29 января 1956 года
29 января 1956 года
Я начал читать Пастернака раньше, вероятно, чем следовало бы, лет двенадцати, просто потому, что мне доставляло удовольствие произносить вслух его стихи. Нашел на полке книжку "Второе рождение" с "прикубленным", как говорили когда-то художники, роялем на обложке и декламировал во всю глотку, когда никого дома не было. Так как в этом возрасте способность к критическому мышлению обратно пропорциональна восприимчивости, мне никогда не казалась трудной собственно поэтика Пастернака, я ее понимал, она наполняла мое сознание волнующими образами, но зато медленнее, чем к другим читателям поэта, приходила способность логического понимания. Я читал, волнуясь чуть не до слез, "Весеннею порою льда…", но, если бы меня кто спросил, что это за "проводы, оттянутые в затоны", я не смог бы объяснить многоступенчатые пастернаковские метафоры. Но я видел из окна пригородного поезда желто-лимонные на закате пруды и торчащие из талой воды столбы с растяжками проводов, а Пастернак давал мне ритм и слова, чтобы все это выкрикнуть. Лет до двадцати Пастернак был для меня сама поэзия. Я любил и многих других поэтов, даже слишком многих, но их пробу определял по эталону Пастернака. У меня не было никаких сомнений в праве на свидание с предметом моей первой любви, но была робость. 29 января 1956 года я провел несколько часов с Пастернаком. Мне было восемнадцать лет, и я все время думал: "Сегодня самый значительный день моей жизни".
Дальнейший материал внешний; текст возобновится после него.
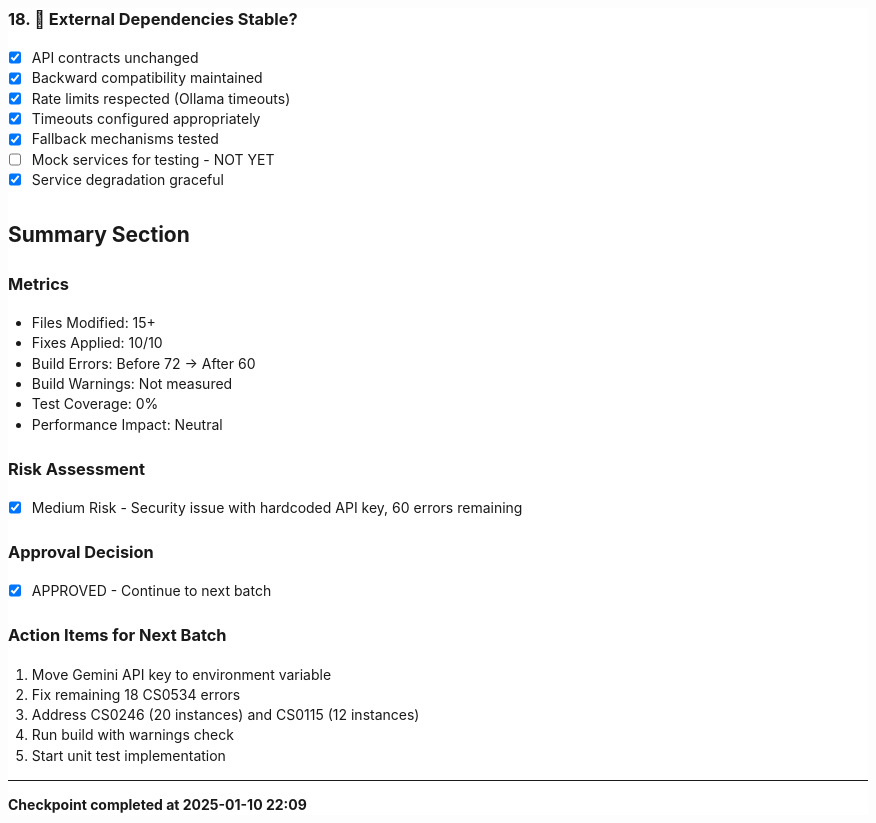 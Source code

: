 ### 18. 🔌 External Dependencies Stable?
- [x] API contracts unchanged
- [x] Backward compatibility maintained
- [x] Rate limits respected (Ollama timeouts)
- [x] Timeouts configured appropriately
- [x] Fallback mechanisms tested
- [ ] Mock services for testing - NOT YET
- [x] Service degradation graceful

## Summary Section

### Metrics
- Files Modified: 15+
- Fixes Applied: 10/10
- Build Errors: Before 72 → After 60
- Build Warnings: Not measured
- Test Coverage: 0%
- Performance Impact: Neutral

### Risk Assessment
- [x] Medium Risk - Security issue with hardcoded API key, 60 errors remaining

### Approval Decision
- [x] APPROVED - Continue to next batch

### Action Items for Next Batch
1. Move Gemini API key to environment variable
2. Fix remaining 18 CS0534 errors
3. Address CS0246 (20 instances) and CS0115 (12 instances)
4. Run build with warnings check
5. Start unit test implementation

---
**Checkpoint completed at 2025-01-10 22:09**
Сам я свою робость никогда бы не преодолел. Именно из-за того, что я рос в писательской среде, где посмеивались над назойливыми обожателями, я бы не решился появиться перед Пастернаком в этой комичной роли. Но у меня были друзья — Леонид Виноградов, Михаил Еремин, Владимир Уфлянд, талантливые юноши, они разделяли мое преклонение перед Пастернаком, но не страдали моим глупым комплексом. Дорогу проторил Еремин. Он был — бывал — у Пастернака неоднократно. Я про- сил его написать воспоминания для настоящего сборника. Это не получилось, но я, с разрешения автора, процитирую отрывок из недавнего письма Еремина, как мне кажется, очень выразительный.
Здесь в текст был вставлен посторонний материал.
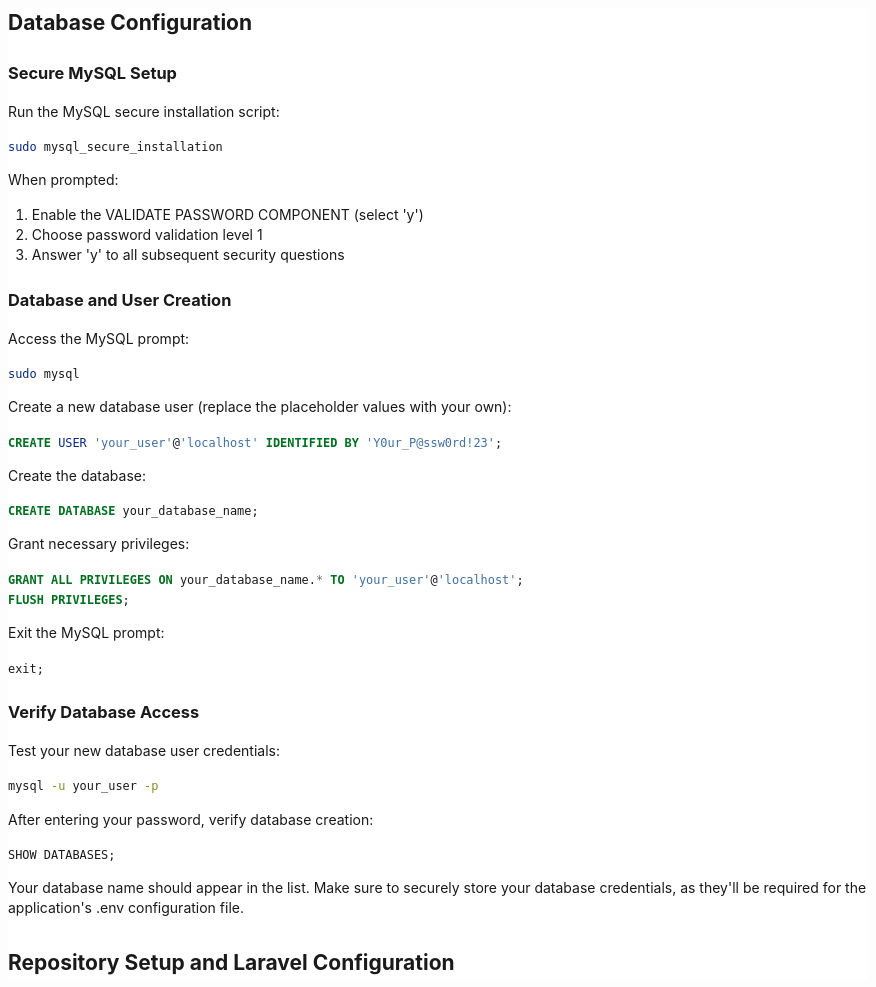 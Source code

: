 ## Database Configuration
### Secure MySQL Setup
Run the MySQL secure installation script:
```bash
sudo mysql_secure_installation
```

When prompted:
1. Enable the VALIDATE PASSWORD COMPONENT (select 'y')
2. Choose password validation level 1
3. Answer 'y' to all subsequent security questions

### Database and User Creation
Access the MySQL prompt:
```bash
sudo mysql
```

Create a new database user (replace the placeholder values with your own):
```sql
CREATE USER 'your_user'@'localhost' IDENTIFIED BY 'Y0ur_P@ssw0rd!23';
```

Create the database:
```sql
CREATE DATABASE your_database_name;
```

Grant necessary privileges:
```sql
GRANT ALL PRIVILEGES ON your_database_name.* TO 'your_user'@'localhost';
FLUSH PRIVILEGES;
```

Exit the MySQL prompt:
```sql
exit;
```

### Verify Database Access
Test your new database user credentials:
```bash
mysql -u your_user -p
```

After entering your password, verify database creation:
```sql
SHOW DATABASES;
```

Your database name should appear in the list. Make sure to securely store your database credentials, as they'll be required for the application's .env configuration file.

## Repository Setup and Laravel Configuration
То немногое, что сохранилось в памяти, — это все как бы вне его, около, рядом, снаружи.
Взгляд, обращаемый им на собеседника без поворота головы.
Узкая улыбка.
Жест сожаления локтем болевшей руки: "Подайте друг другу польта"[46].
Движение бедра, указывающее на сломанную в юности — упал с лошади — кость голени: неспроста вновь стала побаливать.
Недолгие слезы над клавиатурой, одно плечо чуть ниже другого.
Дом его, из тех строений, которые некрасивы только потому, что на одно из них ты обратил внимание. Бывал я там, пожалуй, во всякую погоду, но уютным (или теплым) это жилище ощущалось только после вечернего сырого мороза.
Участок для земледельческой гимнастики.
Соседнее владение с призраком, кажется, Тренева.
Наш путь в ту, памятную и тебе, зимнюю ночь.
Частый соучастник наших встреч — Лёня[47] — то восторженно трепетный, то участливо нервный.
Володя Прошкин[48], однажды сопровождавший меня и оставшийся на кухне, где наслаждался свежими в январе (полный таз на столе) помидорами (как сливы — без хлеба и соли) и расспрашивал домработницу, что "кушает" Пастернак.
Неясные, не теперь, а тогда, образы домочадцев, иногда гостей.
Более озабоченные, чем скорбные, лица на похоронах.
Замечательный (— удивительный) человек и автор замечательных (— прекрасных) стихов не совпали, не соединились и остаются для меня скорей клавиатурой и нотной страницей, чем струной и звуком. Вот ведь и машинопись "Доктора Живаго" (сколько было машинописных экземпляров?), данную
Борисом Леонидовичем нам с Леней (на все лето), я так и не прочитанной вернул осенью О. Ивинской.
Помнится быстрый случайный выбор одного из привезенных мной рисунков (быки)[49] и снисходительность к короткой — кому, дата, кто — надписи. Однако внимательность к стихам: "Будет куплена новая мебель" — конец категорически указан Пастернаком, отброшено несколько лишних строк[50]. Спрашивали меня в университете Лос-Анджелеса: как относился Пастернак к моим стихам?
Всегдашняя влюбленность его в Маяковского и тогдашняя моя: наше поочередное через строчку (через ступеньку, через пролет) громкое чтение (выкрикивание) из поэмы (Какой? "Человек"? "Про это"? "Флейта-позвоночник"? — Не помню)[51] — но в эти годы уже были написаны первые мои стихи, которые, ну, хотя бы декламировать вдвоем сложно, несмотря на "двух- и трехголосие" многих. Словом, Борис Леонидович предугадал, как будет: считанные любят мои стихи и уважительно-холодно к тому, что я делаю, относится большинство моих немногочисленных читателей.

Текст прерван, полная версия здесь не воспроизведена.